Our leak tests can be both the coolant channels and the pack enclosure. However, the packaging that is put together may require additional sectional tests in terms of how things are built in there. Maybe I got separate containers; or the battery pack is broken off into essentially three separate batteries within one; or here are the variations coming in that you have to deal with. We look at charging and discharging, so it’s voltages and currents. Once again, we start out with the many channels and end up with the small money channels of small voltages and currents. And at the end of the line, we’ve got a few channels with large voltages and currents. Our test strategies and currents and durations for both the charge and discharge can vary depending on where we’re at. And there’s a lot of variability that occurs on that and inherently goes into the product itself and chemistry that the product is based upon.
So, all of this additionally has smart parts associated with it, the battery management system, and the communications associated with that. So, how do we deal with those computers, we tend to get off in the software world a bit. But ultimately, we’re going to physical things, we shift from the analog world to the digital world. But nonetheless, that needs to be handled as well. And so, all the timing and technology impacts all the changing, and it impacts what we’re doing trying to figure out how to test this. Overall, one way to try and protect against all these changes is perhaps to use high accuracy equipment of the same manufacturer. Something that I can use, even as I upscale my increased magnitudes and measurement capabilities. So, I’ve got enough accuracy to be able to measure the low end, but enough capability within it to measure the high end. Components that are scalable, are good.
For the power in the charge and discharge. I need to do something at a 60-amp rate at one point. And I want to take that up to a 600-amp rate. Can I use the same base power modules and stacked extra modules on there in order to build that up? Minus the number of spares that I have. In the familiarity of the systems and your people in terms of the equipment that you have in there. Another thing to look out for is configurability. What is it within the equipment that I have, that I can use to reconfigure or perhaps repurpose? The testing I was doing was great, it was going well. But on this newer part, I will need to change that well, but I want to make sure I can change that. These are key things to consider so let’s get into actual testing, we’ve kind of set the set the frame talked about what the requirements are. Let’s move on to the basics of test.
Basics of Tests
So, the basics of tests for batteries are fundamentally the same as they are for any testing, and there’s a few we key in on but ultimately the physics are the same.
Electrical Characteristics: We’re looking at electrical characteristics and for the most part, that’s just purely measurement.
Power: We’ve got power, and we’re putting power in or taking power out and that is control and measure.
Leak Test: The leak tests vary tremendously in terms of technologies that people deploy, based on the leak rates we’re looking for and the size. The large electrical packs are very challenging due to the large volume that are enclosed.
Data Acquisition: In terms of collecting this data and analyzing. Making the pass/fail kind of considerations at the end of the time. Anything that we’ve got from our history, things we’ve been using before all apply here.
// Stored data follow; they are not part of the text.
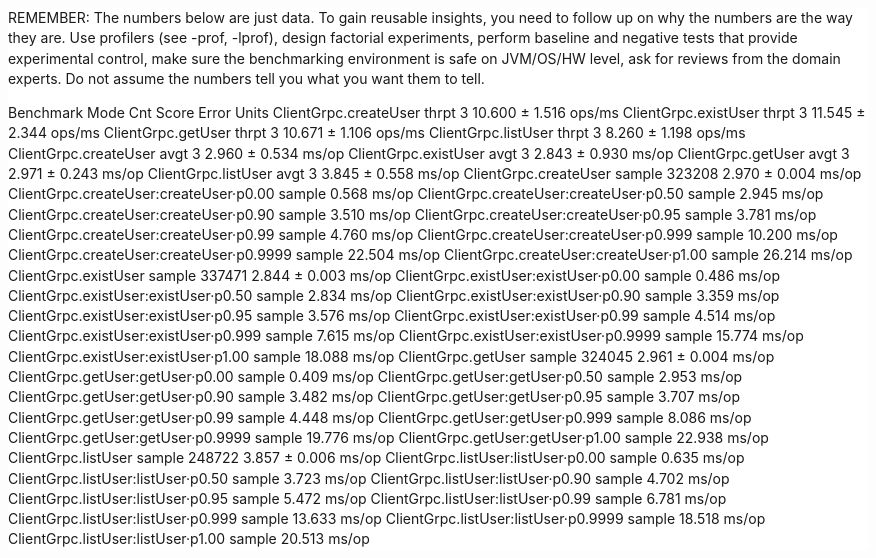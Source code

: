 REMEMBER: The numbers below are just data. To gain reusable insights, you need to follow up on
why the numbers are the way they are. Use profilers (see -prof, -lprof), design factorial
experiments, perform baseline and negative tests that provide experimental control, make sure
the benchmarking environment is safe on JVM/OS/HW level, ask for reviews from the domain experts.
Do not assume the numbers tell you what you want them to tell.

Benchmark                                   Mode     Cnt   Score   Error   Units
ClientGrpc.createUser                      thrpt       3  10.600 ± 1.516  ops/ms
ClientGrpc.existUser                       thrpt       3  11.545 ± 2.344  ops/ms
ClientGrpc.getUser                         thrpt       3  10.671 ± 1.106  ops/ms
ClientGrpc.listUser                        thrpt       3   8.260 ± 1.198  ops/ms
ClientGrpc.createUser                       avgt       3   2.960 ± 0.534   ms/op
ClientGrpc.existUser                        avgt       3   2.843 ± 0.930   ms/op
ClientGrpc.getUser                          avgt       3   2.971 ± 0.243   ms/op
ClientGrpc.listUser                         avgt       3   3.845 ± 0.558   ms/op
ClientGrpc.createUser                     sample  323208   2.970 ± 0.004   ms/op
ClientGrpc.createUser:createUser·p0.00    sample           0.568           ms/op
ClientGrpc.createUser:createUser·p0.50    sample           2.945           ms/op
ClientGrpc.createUser:createUser·p0.90    sample           3.510           ms/op
ClientGrpc.createUser:createUser·p0.95    sample           3.781           ms/op
ClientGrpc.createUser:createUser·p0.99    sample           4.760           ms/op
ClientGrpc.createUser:createUser·p0.999   sample          10.200           ms/op
ClientGrpc.createUser:createUser·p0.9999  sample          22.504           ms/op
ClientGrpc.createUser:createUser·p1.00    sample          26.214           ms/op
ClientGrpc.existUser                      sample  337471   2.844 ± 0.003   ms/op
ClientGrpc.existUser:existUser·p0.00      sample           0.486           ms/op
ClientGrpc.existUser:existUser·p0.50      sample           2.834           ms/op
ClientGrpc.existUser:existUser·p0.90      sample           3.359           ms/op
ClientGrpc.existUser:existUser·p0.95      sample           3.576           ms/op
ClientGrpc.existUser:existUser·p0.99      sample           4.514           ms/op
ClientGrpc.existUser:existUser·p0.999     sample           7.615           ms/op
ClientGrpc.existUser:existUser·p0.9999    sample          15.774           ms/op
ClientGrpc.existUser:existUser·p1.00      sample          18.088           ms/op
ClientGrpc.getUser                        sample  324045   2.961 ± 0.004   ms/op
ClientGrpc.getUser:getUser·p0.00          sample           0.409           ms/op
ClientGrpc.getUser:getUser·p0.50          sample           2.953           ms/op
ClientGrpc.getUser:getUser·p0.90          sample           3.482           ms/op
ClientGrpc.getUser:getUser·p0.95          sample           3.707           ms/op
ClientGrpc.getUser:getUser·p0.99          sample           4.448           ms/op
ClientGrpc.getUser:getUser·p0.999         sample           8.086           ms/op
ClientGrpc.getUser:getUser·p0.9999        sample          19.776           ms/op
ClientGrpc.getUser:getUser·p1.00          sample          22.938           ms/op
ClientGrpc.listUser                       sample  248722   3.857 ± 0.006   ms/op
ClientGrpc.listUser:listUser·p0.00        sample           0.635           ms/op
ClientGrpc.listUser:listUser·p0.50        sample           3.723           ms/op
ClientGrpc.listUser:listUser·p0.90        sample           4.702           ms/op
ClientGrpc.listUser:listUser·p0.95        sample           5.472           ms/op
ClientGrpc.listUser:listUser·p0.99        sample           6.781           ms/op
ClientGrpc.listUser:listUser·p0.999       sample          13.633           ms/op
ClientGrpc.listUser:listUser·p0.9999      sample          18.518           ms/op
ClientGrpc.listUser:listUser·p1.00        sample          20.513           ms/op
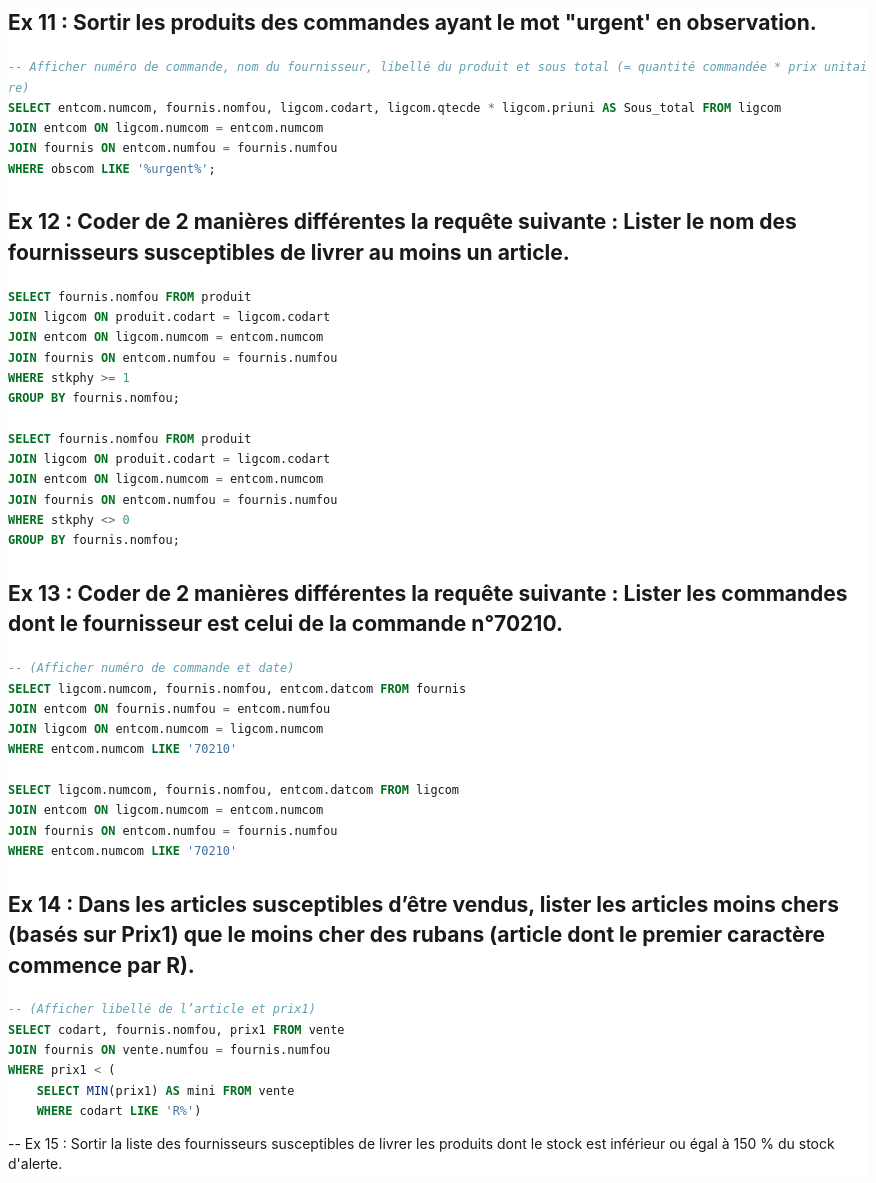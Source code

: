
 ```sql
```
## Ex 11 : Sortir les produits des commandes ayant le mot "urgent' en observation.
```sql
-- Afficher numéro de commande, nom du fournisseur, libellé du produit et sous total (= quantité commandée * prix unitaire)
SELECT entcom.numcom, fournis.nomfou, ligcom.codart, ligcom.qtecde * ligcom.priuni AS Sous_total FROM ligcom
JOIN entcom ON ligcom.numcom = entcom.numcom
JOIN fournis ON entcom.numfou = fournis.numfou
WHERE obscom LIKE '%urgent%';
```
## Ex 12 : Coder de 2 manières différentes la requête suivante : Lister le nom des fournisseurs susceptibles de livrer au moins un article.
```sql
SELECT fournis.nomfou FROM produit
JOIN ligcom ON produit.codart = ligcom.codart
JOIN entcom ON ligcom.numcom = entcom.numcom
JOIN fournis ON entcom.numfou = fournis.numfou
WHERE stkphy >= 1
GROUP BY fournis.nomfou;

SELECT fournis.nomfou FROM produit
JOIN ligcom ON produit.codart = ligcom.codart
JOIN entcom ON ligcom.numcom = entcom.numcom
JOIN fournis ON entcom.numfou = fournis.numfou
WHERE stkphy <> 0
GROUP BY fournis.nomfou;
```
## Ex 13 : Coder de 2 manières différentes la requête suivante : Lister les commandes dont le fournisseur est celui de la commande n°70210.
```sql
-- (Afficher numéro de commande et date)
SELECT ligcom.numcom, fournis.nomfou, entcom.datcom FROM fournis
JOIN entcom ON fournis.numfou = entcom.numfou
JOIN ligcom ON entcom.numcom = ligcom.numcom
WHERE entcom.numcom LIKE '70210'

SELECT ligcom.numcom, fournis.nomfou, entcom.datcom FROM ligcom
JOIN entcom ON ligcom.numcom = entcom.numcom
JOIN fournis ON entcom.numfou = fournis.numfou 
WHERE entcom.numcom LIKE '70210'
```
## Ex 14 : Dans les articles susceptibles d’être vendus, lister les articles moins chers (basés sur Prix1) que le moins cher des rubans (article dont le premier caractère commence par R).
```sql
-- (Afficher libellé de l’article et prix1)
SELECT codart, fournis.nomfou, prix1 FROM vente
JOIN fournis ON vente.numfou = fournis.numfou
WHERE prix1 < (
    SELECT MIN(prix1) AS mini FROM vente
    WHERE codart LIKE 'R%')
```
-- Ex 15 : Sortir la liste des fournisseurs susceptibles de livrer les produits dont le stock est inférieur ou égal à 150 % du stock d'alerte.
```sql
```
Ultimately, the physics isn’t changing. It’s just what equipment do I need to implement this out. And so, let’s move on and look at what some of the tests might be. Next slide.
Parts & Tests
I’ve kind of broken it down into a cell, a module and a pack. And this goes across any conglomeration where we take a single battery cell of whatever format, and then I combine it into other combinations in order to increase the amount of power that the ultimate product can have. So, we go down the list and these are typical.
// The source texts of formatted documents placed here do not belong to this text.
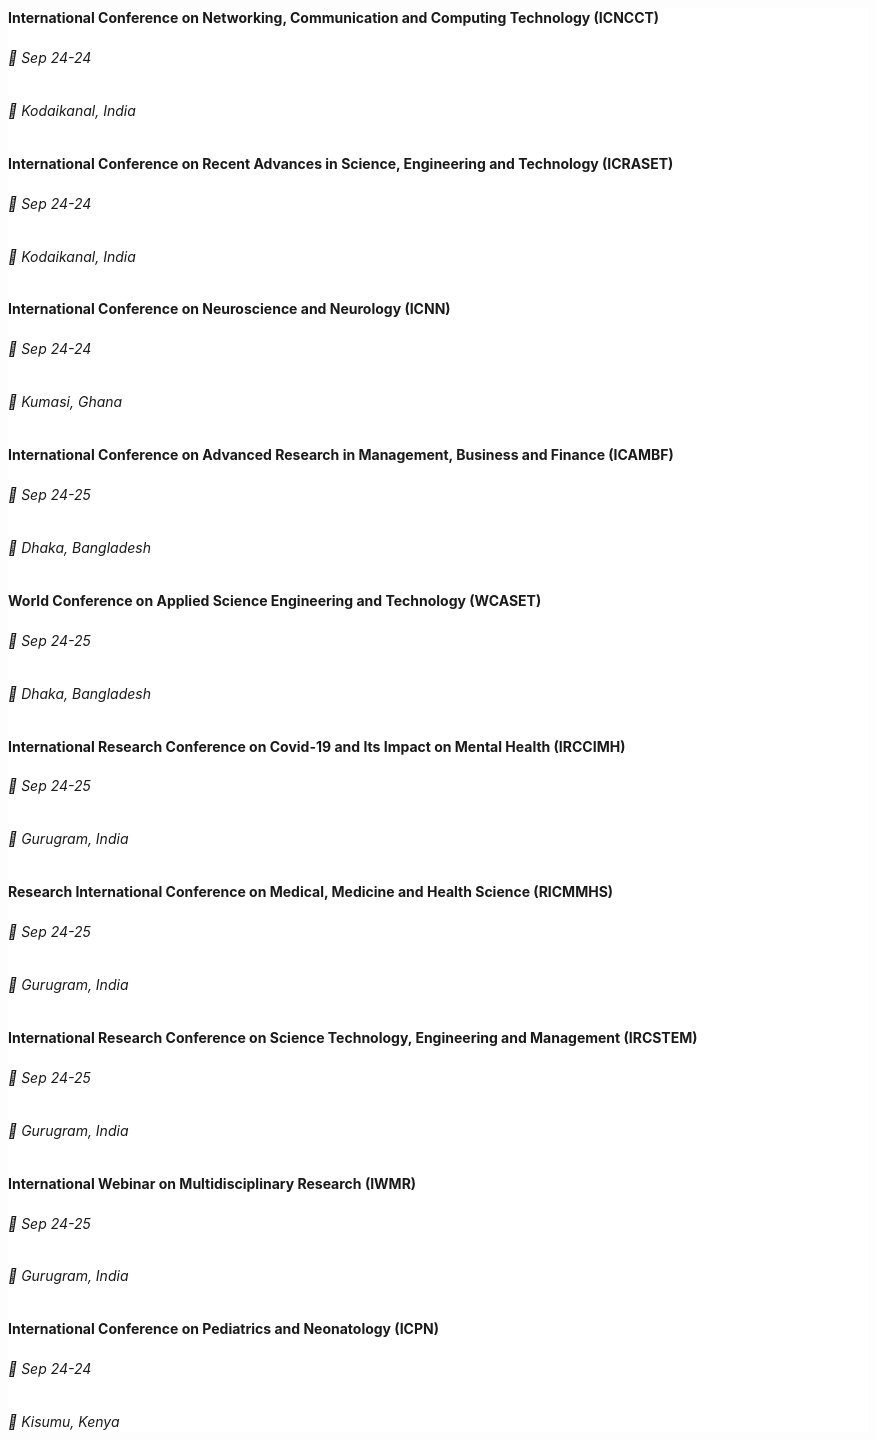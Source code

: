 #### International Conference on Networking, Communication and Computing Technology (ICNCCT)
###### 📅 Sep 24-24
###### 📍 Kodaikanal, India

#### International Conference on Recent Advances in Science, Engineering and Technology (ICRASET)
###### 📅 Sep 24-24
###### 📍 Kodaikanal, India

#### International Conference on Neuroscience and Neurology (ICNN)
###### 📅 Sep 24-24
###### 📍 Kumasi, Ghana

#### International Conference on Advanced Research in Management, Business and Finance (ICAMBF)
###### 📅 Sep 24-25
###### 📍 Dhaka, Bangladesh

#### World Conference on Applied Science Engineering and Technology (WCASET)
###### 📅 Sep 24-25
###### 📍 Dhaka, Bangladesh

#### International Research Conference on Covid-19 and Its Impact on Mental Health (IRCCIMH)
###### 📅 Sep 24-25
###### 📍 Gurugram, India

#### Research International Conference on Medical, Medicine and Health Science (RICMMHS)
###### 📅 Sep 24-25
###### 📍 Gurugram, India

#### International Research Conference on Science Technology, Engineering and Management (IRCSTEM)
###### 📅 Sep 24-25
###### 📍 Gurugram, India

#### International Webinar on Multidisciplinary Research (IWMR)
###### 📅 Sep 24-25
###### 📍 Gurugram, India

#### International Conference on Pediatrics and Neonatology (ICPN)
###### 📅 Sep 24-24
###### 📍 Kisumu, Kenya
You’ve got HIPOT/Insulation; you’ll see that runs across everybody. Where are you doing, when you do it, how you build this, and how it’s packaged up. These are typical safety type tests that are done on all electrical devices.
Open Circuit Voltage Test
Open circuit voltage test, voltage measurement, predominant. And we can see that’s across the board with the increasing magnitudes as we go downstream.
Direct Current Resistance
Direct Current Resistance (DCR), we also see ACR which would be AC Current Resistance, effectively measuring the battery impedance. What’s done, where that’s done, and how that’s done. Lots of times it’s done with just with a pulse and sometimes it’s done with a pulse at a similar frequency, which would be the AC case. At any rate, we’re ultimately getting an impedance reading out of the battery. And it’s something that should be repeatable. And it’s something that can tell us about the battery. Especially when we get into sweeping frequencies in the AC world. You will find that’s across the board here. Once again, with increasing currents and voltages as we go downstream.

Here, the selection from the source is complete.